Segment Start: Material for this exercise
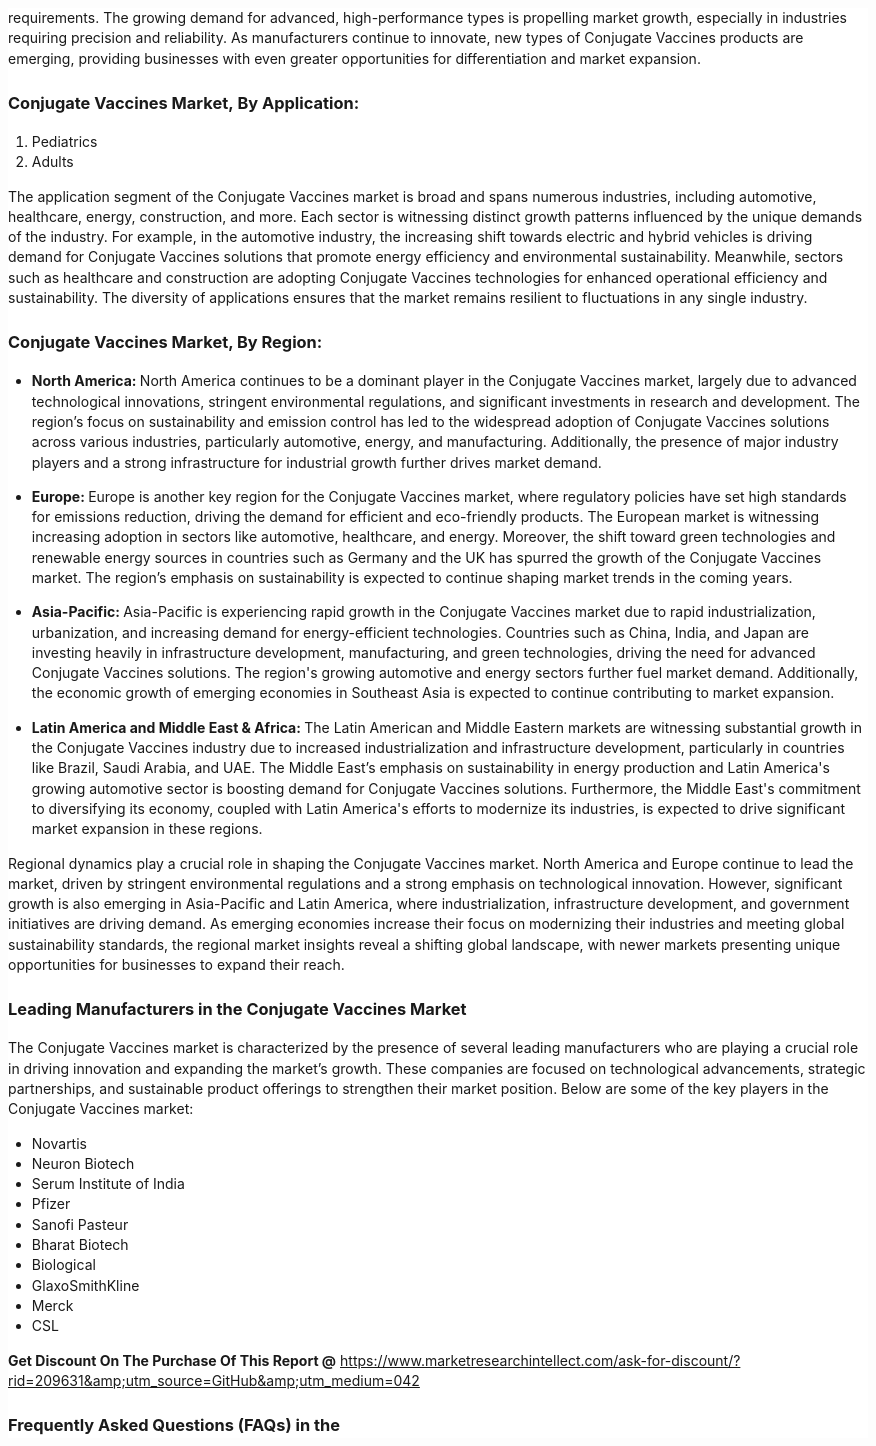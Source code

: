 requirements. The growing demand for advanced, high-performance types is propelling market growth, especially in industries requiring precision and reliability. As manufacturers continue to innovate, new types of Conjugate Vaccines products are emerging, providing businesses with even greater opportunities for differentiation and market expansion.</p><h3>Conjugate Vaccines Market,&nbsp;By Application:</h3><ol><li>Pediatrics<li> Adults</li></ol><p>The application segment of the Conjugate Vaccines market is broad and spans numerous industries, including automotive, healthcare, energy, construction, and more. Each sector is witnessing distinct growth patterns influenced by the unique demands of the industry. For example, in the automotive industry, the increasing shift towards electric and hybrid vehicles is driving demand for Conjugate Vaccines solutions that promote energy efficiency and environmental sustainability. Meanwhile, sectors such as healthcare and construction are adopting Conjugate Vaccines technologies for enhanced operational efficiency and sustainability. The diversity of applications ensures that the market remains resilient to fluctuations in any single industry.</p><h3>Conjugate Vaccines Market, By Region:</h3><ul><li><p><strong>North America:&nbsp;</strong>North America continues to be a dominant player in the Conjugate Vaccines market, largely due to advanced technological innovations, stringent environmental regulations, and significant investments in research and development. The region&rsquo;s focus on sustainability and emission control has led to the widespread adoption of Conjugate Vaccines solutions across various industries, particularly automotive, energy, and manufacturing. Additionally, the presence of major industry players and a strong infrastructure for industrial growth further drives market demand.</p></li><li><p><strong><strong>Europe:&nbsp;</strong></strong>Europe is another key region for the Conjugate Vaccines market, where regulatory policies have set high standards for emissions reduction, driving the demand for efficient and eco-friendly products. The European market is witnessing increasing adoption in sectors like automotive, healthcare, and energy. Moreover, the shift toward green technologies and renewable energy sources in countries such as Germany and the UK has spurred the growth of the Conjugate Vaccines market. The region&rsquo;s emphasis on sustainability is expected to continue shaping market trends in the coming years.</p></li><li><p><strong><strong>Asia-Pacific:&nbsp;</strong></strong>Asia-Pacific is experiencing rapid growth in the Conjugate Vaccines market due to rapid industrialization, urbanization, and increasing demand for energy-efficient technologies. Countries such as China, India, and Japan are investing heavily in infrastructure development, manufacturing, and green technologies, driving the need for advanced Conjugate Vaccines solutions. The region's growing automotive and energy sectors further fuel market demand. Additionally, the economic growth of emerging economies in Southeast Asia is expected to continue contributing to market expansion.</p></li><li><p><strong><strong>Latin America and Middle East &amp; Africa:&nbsp;</strong></strong>The Latin American and Middle Eastern markets are witnessing substantial growth in the Conjugate Vaccines industry due to increased industrialization and infrastructure development, particularly in countries like Brazil, Saudi Arabia, and UAE. The Middle East&rsquo;s emphasis on sustainability in energy production and Latin America's growing automotive sector is boosting demand for Conjugate Vaccines solutions. Furthermore, the Middle East's commitment to diversifying its economy, coupled with Latin America's efforts to modernize its industries, is expected to drive significant market expansion in these regions.</p></li></ul><p>Regional dynamics play a crucial role in shaping the Conjugate Vaccines market. North America and Europe continue to lead the market, driven by stringent environmental regulations and a strong emphasis on technological innovation. However, significant growth is also emerging in Asia-Pacific and Latin America, where industrialization, infrastructure development, and government initiatives are driving demand. As emerging economies increase their focus on modernizing their industries and meeting global sustainability standards, the regional market insights reveal a shifting global landscape, with newer markets presenting unique opportunities for businesses to expand their reach.</p><h3><strong>Leading Manufacturers in the Conjugate Vaccines Market</strong></h3><p>The Conjugate Vaccines market is characterized by the presence of several leading manufacturers who are playing a crucial role in driving innovation and expanding the market&rsquo;s growth. These companies are focused on technological advancements, strategic partnerships, and sustainable product offerings to strengthen their market position. Below are some of the key players in the Conjugate Vaccines market:</p></div><div class="article-main__content" data-test-id="publishing-text-block"><ul><li><span class="">Novartis<li> Neuron Biotech<li> Serum Institute of India<li> Pfizer<li> Sanofi Pasteur<li> Bharat Biotech<li> Biological<li> GlaxoSmithKline<li> Merck<li> CSL</span></li></ul></div><div class="article-main__content" data-test-id="publishing-text-block"><p><span class="font-[700]"><strong>Get Discount On The Purchase Of This Report @</strong> <a href="https://www.marketresearchintellect.com/ask-for-discount/?rid=209631&amp;utm_source=GitHub&amp;utm_medium=042" data-fr-linked="true">https://www.marketresearchintellect.com/ask-for-discount/?rid=209631&amp;utm_source=GitHub&amp;utm_medium=042</a></span></p></div><div class="article-main__content" data-test-id="publishing-text-block"><h3><strong>Frequently Asked Questions (FAQs) in the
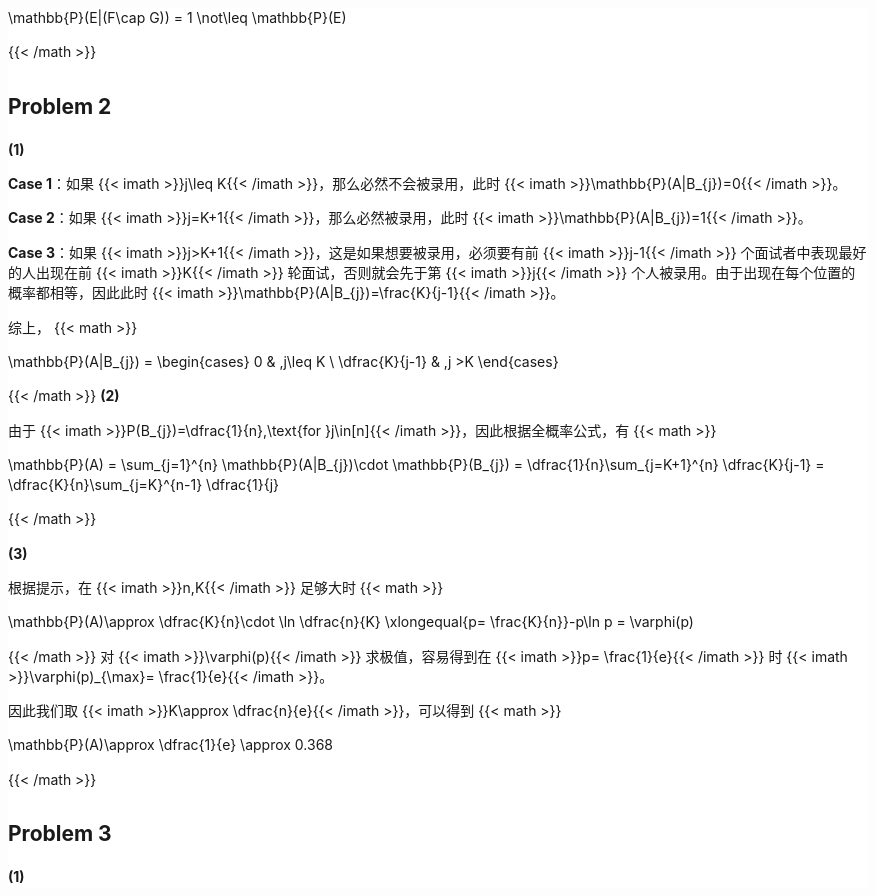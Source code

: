 \mathbb{P}(E|(F\cap G)) = 1 \not\leq \mathbb{P}(E)

{{< /math >}}
## Problem 2

**(1)**

**Case 1**：如果 {{< imath >}}j\leq K{{< /imath >}}，那么必然不会被录用，此时 {{< imath >}}\mathbb{P}(A|B_{j})=0{{< /imath >}}。

**Case 2**：如果 {{< imath >}}j=K+1{{< /imath >}}，那么必然被录用，此时 {{< imath >}}\mathbb{P}(A|B_{j})=1{{< /imath >}}。

**Case 3**：如果 {{< imath >}}j>K+1{{< /imath >}}，这是如果想要被录用，必须要有前 {{< imath >}}j-1{{< /imath >}} 个面试者中表现最好的人出现在前 {{< imath >}}K{{< /imath >}} 轮面试，否则就会先于第 {{< imath >}}j{{< /imath >}} 个人被录用。由于出现在每个位置的概率都相等，因此此时 {{< imath >}}\mathbb{P}(A|B_{j})=\frac{K}{j-1}{{< /imath >}}。

综上，
{{< math >}}

\mathbb{P}(A|B_{j}) = \begin{cases}
0 & ,j\leq K \\
\dfrac{K}{j-1} & ,j >K
\end{cases}

{{< /math >}}
**(2)**

由于 {{< imath >}}P(B_{j})=\dfrac{1}{n}\,\text{for }j\in[n]{{< /imath >}}，因此根据全概率公式，有
{{< math >}}

\mathbb{P}(A) = \sum_{j=1}^{n} \mathbb{P}(A|B_{j})\cdot \mathbb{P}(B_{j}) = \dfrac{1}{n}\sum_{j=K+1}^{n} \dfrac{K}{j-1} = \dfrac{K}{n}\sum_{j=K}^{n-1} \dfrac{1}{j}

{{< /math >}}

**(3)**

根据提示，在 {{< imath >}}n,K{{< /imath >}} 足够大时
{{< math >}}

\mathbb{P}(A)\approx \dfrac{K}{n}\cdot \ln \dfrac{n}{K} \xlongequal{p= \frac{K}{n}}-p\ln p = \varphi(p)

{{< /math >}}
对 {{< imath >}}\varphi(p){{< /imath >}} 求极值，容易得到在 {{< imath >}}p= \frac{1}{e}{{< /imath >}} 时 {{< imath >}}\varphi(p)_{\max}= \frac{1}{e}{{< /imath >}}。

因此我们取 {{< imath >}}K\approx \dfrac{n}{e}{{< /imath >}}，可以得到
{{< math >}}

\mathbb{P}(A)\approx \dfrac{1}{e} \approx 0.368

{{< /math >}}
## Problem 3

**(1)**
Segment End: Material for this exercise
What to work on:
Write down how many lines above contain the string "cdot", and nothing besides.

Response box:
2